Lehigh Cement Co. has settled a lawsuit that alleged it pumped millions of gallons of water from the Trinity Aquifer without approval, and agreed to pay attorneys’ fees and to formally apply for the necessary permits.

The Southern Trinity Groundwater Conservation District took legal action in July, filing suit in the 414th Judicial District. It claimed that beginning no later than Dec. 6, 2007, Lehigh Cement began to make groundwater withdrawals without the district’s consent, failed to monitor and report the withdrawals and failed to pay fees to the district for water.

The allegations involve the Lehigh Cement Co. plant on U.S. Highway 84, not far from the Waco Regional Landfill. The suit also named Lehigh Hanson Inc., which produces materials used to make cement.

While not admitting any wrongdoing, Lehigh will pay the district, by no later than Dec. 15, 2017, $11,000 in attorneys’ fees, as well as $30,000 to pay an intern provided by Baylor University to assist the district in 2018 and $15,000 for an intern in 2019, according to the settlement signed by Scooter Radcliffe, general manager of the water district, and Gary Milla, president and general manager of Pennsylvania-based Lehigh.

Also, the agreement states Lehigh will pursue a Non-Historic Use Production Permit to pull water from the aquifer, and if it fails to secure such a license will file an application to plug the well in accordance with district rules. The water district has pledged to “make all reasonable efforts” to assist Lehigh in securing a permit, the agreement states.

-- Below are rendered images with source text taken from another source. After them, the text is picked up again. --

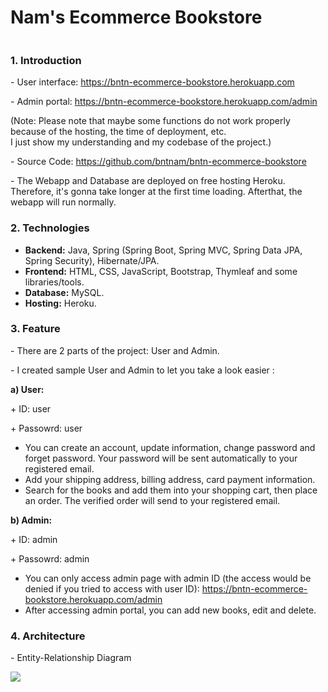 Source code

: <h1>Nam's Ecommerce Bookstore</h1>
<img class="img-fluid" src="https://bntnam.github.io/img/portfolio/ecommerce-bookstore.png" alt="">
<h3>1. Introduction</h3>
<p>- User interface: <a href="https://bntn-ecommerce-bookstore.herokuapp.com/">https://bntn-ecommerce-bookstore.herokuapp.com</a></p>
<p>- Admin portal: <a href="https://bntn-ecommerce-bookstore.herokuapp.com/admin">https://bntn-ecommerce-bookstore.herokuapp.com/admin</a></p>
<p>(Note: Please note that maybe some functions do not work properly because of the hosting, the time of deployment, etc. <br/>I just show my understanding and my codebase of the project.)</p>
<p>- Source Code: <a href="https://github.com/bntnam/bntn-ecommerce-bookstore">https://github.com/bntnam/bntn-ecommerce-bookstore</a></p>
<p>- The Webapp and Database are deployed on free hosting Heroku. Therefore, it's gonna take longer at the first time loading. Afterthat, the webapp will run normally.</p>
<h3>2. Technologies</h3>
<ul>
    <li><strong>Backend:</strong> Java, Spring (Spring Boot, Spring MVC, Spring Data JPA, Spring Security), Hibernate/JPA.</li>
    <li><strong>Frontend:</strong> HTML, CSS, JavaScript, Bootstrap, Thymleaf and some libraries/tools.</li>
    <li><strong>Database:</strong> MySQL.</li>
    <li><strong>Hosting:</strong> Heroku.</li>
</ul>
<h3>3. Feature</h3>
<p>- There are 2 parts of the project: User and Admin.</p>
<p>- I created sample User and Admin to let you take a look easier :</p>
<p><strong>a) User:</strong></p>
<p>+ ID: user</p>
<p>+ Passowrd: user</p>
<ul>
    <li>You can create an account, update information, change password and forget password. Your password will be sent automatically to your registered email.</li>
    <li>Add your shipping address, billing address, card payment information.</li>
    <li>Search for the books and add them into your shopping cart, then place an order. The verified order will send to your registered email.</li>
</ul>
<p><strong>b) Admin:</strong></p>
<p>+ ID: admin</p>
<p>+ Passowrd: admin</p>
<ul>
    <li>You can only access admin page with admin ID (the access would be denied if you tried to access with user ID): <a href="https://bntn-ecommerce-bookstore.herokuapp.com/admin">https://bntn-ecommerce-bookstore.herokuapp.com/admin</a> </li>
    <li>After accessing admin portal, you can add new books, edit and delete.</li>
</ul>
<h3>4. Architecture</h3>
<p>- Entity-Relationship Diagram</p>
<img class="img-fluid text-center" src="https://bntnam.github.io/img/portfolio/entity-relationship-diagram.png">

The agreement specifies that Lehigh must comply with its payment schedule by Dec. 18, 2017, or the water district will take additional action that includes filing a new lawsuit for breach of the agreement.

Lehigh has continued to pull water from the aquifer since the filing of the lawsuit, and has registered its meter with the district and submitted reports on the history of its water use, the agreement states.

“There will be a technical review of how much water is available and how much they request to meet their needs,” said Deborah Trejo, an attorney representing the water district, speaking by phone. “The application process has not yet begun, and we may have to come back and push against their initial request. There is a limit to how much water can be taken from the aquifer, and that must be considered.”

The Texas Legislature created the Southern Trinity Groundwater Conservation District in 2007 to protect groundwater resources in the Trinity Aquifer and the Brazos Alluvium Aquifer.

The district set up a permitting program to regulate the “drilling, equipping, operating or completing of” non-exempt water wells within the district.

According to the lawsuit, the Texas Water Development Board notified the water district in March that Lehigh had been pumping groundwater from the Trinity Aquifer since before 2007. The board’s records show Lehigh pumped about 57 million gallons in 2007, 36 million gallons in 2008, 37 million gallons in 2009, 56 million gallons in 2011, 46 million gallons in 2012, 46 million gallons in 2013, 16 million gallons in 2014, 49 million gallons in 2015 and 8 million gallons in 2016.

The district charges 3 cents per 1,000 gallons pumped, sometimes 4 cents or more, Radcliffe said. At the 3-cent rate, Lehigh would owe about $1,700 in groundwater production fees on 57 million gallons, he added.

Radcliffe visited the Lehigh plant on March 20. Employees told him the company has a well with a 75-horsepower motor that produces 147 gallons per minute, according to information the district provided.